WORK TO COMPLETE
Upon reaching the line containing "squarefree $\neq 0, 1$.", output that line and all remaining lines exactly, through the end of the entries, and output nothing before it.
========================================
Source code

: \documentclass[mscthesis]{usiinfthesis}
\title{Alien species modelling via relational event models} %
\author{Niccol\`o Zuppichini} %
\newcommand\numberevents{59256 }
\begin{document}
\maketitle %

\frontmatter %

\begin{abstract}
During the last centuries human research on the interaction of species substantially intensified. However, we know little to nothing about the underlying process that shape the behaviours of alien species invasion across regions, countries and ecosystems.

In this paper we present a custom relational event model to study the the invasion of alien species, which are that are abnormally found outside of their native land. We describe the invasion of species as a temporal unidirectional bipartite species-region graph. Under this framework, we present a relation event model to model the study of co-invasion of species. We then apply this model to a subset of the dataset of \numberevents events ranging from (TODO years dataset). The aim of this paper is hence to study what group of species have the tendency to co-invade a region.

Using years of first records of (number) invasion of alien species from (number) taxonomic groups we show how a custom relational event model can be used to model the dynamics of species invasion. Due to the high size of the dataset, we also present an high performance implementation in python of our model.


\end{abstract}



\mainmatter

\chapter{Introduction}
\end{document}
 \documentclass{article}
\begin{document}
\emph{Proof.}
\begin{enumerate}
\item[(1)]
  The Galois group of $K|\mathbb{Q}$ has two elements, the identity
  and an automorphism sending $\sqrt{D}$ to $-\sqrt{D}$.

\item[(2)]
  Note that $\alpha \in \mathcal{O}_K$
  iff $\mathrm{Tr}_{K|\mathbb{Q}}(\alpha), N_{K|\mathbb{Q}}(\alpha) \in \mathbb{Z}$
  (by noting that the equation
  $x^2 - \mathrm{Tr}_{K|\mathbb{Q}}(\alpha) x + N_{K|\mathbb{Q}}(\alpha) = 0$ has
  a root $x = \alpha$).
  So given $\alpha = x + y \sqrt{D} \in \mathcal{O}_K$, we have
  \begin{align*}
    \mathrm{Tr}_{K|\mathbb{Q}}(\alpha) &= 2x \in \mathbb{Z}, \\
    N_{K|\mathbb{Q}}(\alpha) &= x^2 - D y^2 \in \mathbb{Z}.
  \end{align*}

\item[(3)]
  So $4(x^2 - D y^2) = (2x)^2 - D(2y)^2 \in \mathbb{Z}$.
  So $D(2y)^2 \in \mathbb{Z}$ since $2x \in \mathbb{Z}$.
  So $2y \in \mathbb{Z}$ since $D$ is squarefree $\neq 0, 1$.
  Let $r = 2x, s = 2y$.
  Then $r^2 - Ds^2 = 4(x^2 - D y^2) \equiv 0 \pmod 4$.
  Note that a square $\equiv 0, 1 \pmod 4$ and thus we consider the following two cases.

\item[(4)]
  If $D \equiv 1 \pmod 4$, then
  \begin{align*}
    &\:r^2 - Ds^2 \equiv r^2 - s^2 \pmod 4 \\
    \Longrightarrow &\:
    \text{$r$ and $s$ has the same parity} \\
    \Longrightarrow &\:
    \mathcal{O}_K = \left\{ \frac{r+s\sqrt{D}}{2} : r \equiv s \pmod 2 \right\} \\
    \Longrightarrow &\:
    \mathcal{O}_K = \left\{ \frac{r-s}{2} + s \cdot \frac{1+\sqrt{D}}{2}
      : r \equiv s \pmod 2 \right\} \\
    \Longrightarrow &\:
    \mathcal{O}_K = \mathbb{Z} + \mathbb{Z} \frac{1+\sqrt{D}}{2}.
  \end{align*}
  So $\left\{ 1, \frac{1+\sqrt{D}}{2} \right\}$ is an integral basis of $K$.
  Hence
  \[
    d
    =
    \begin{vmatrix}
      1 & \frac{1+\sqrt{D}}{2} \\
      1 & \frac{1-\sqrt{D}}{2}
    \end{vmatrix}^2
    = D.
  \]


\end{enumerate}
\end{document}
========================================
TASK RESPONSE
  So $2y \in \mathbb{Z}$ since $D$ is squarefree $\neq 0, 1$.
  Let $r = 2x, s = 2y$.
  Then $r^2 - Ds^2 = 4(x^2 - D y^2) \equiv 0 \pmod 4$.
  Note that a square $\equiv 0, 1 \pmod 4$ and thus we consider the following two cases.

\item[(4)]
  If $D \equiv 1 \pmod 4$, then
  \begin{align*}
    &\:r^2 - Ds^2 \equiv r^2 - s^2 \pmod 4 \\
    \Longrightarrow &\:
    \text{$r$ and $s$ has the same parity} \\
    \Longrightarrow &\:
    \mathcal{O}_K = \left\{ \frac{r+s\sqrt{D}}{2} : r \equiv s \pmod 2 \right\} \\
    \Longrightarrow &\:
    \mathcal{O}_K = \left\{ \frac{r-s}{2} + s \cdot \frac{1+\sqrt{D}}{2}
      : r \equiv s \pmod 2 \right\} \\
    \Longrightarrow &\:
    \mathcal{O}_K = \mathbb{Z} + \mathbb{Z} \frac{1+\sqrt{D}}{2}.
  \end{align*}
  So $\left\{ 1, \frac{1+\sqrt{D}}{2} \right\}$ is an integral basis of $K$.
  Hence
  \[
    d
    =
    \begin{vmatrix}
      1 & \frac{1+\sqrt{D}}{2} \\
      1 & \frac{1-\sqrt{D}}{2}
    \end{vmatrix}^2
    = D.
  \]


\end{enumerate}
\end{document}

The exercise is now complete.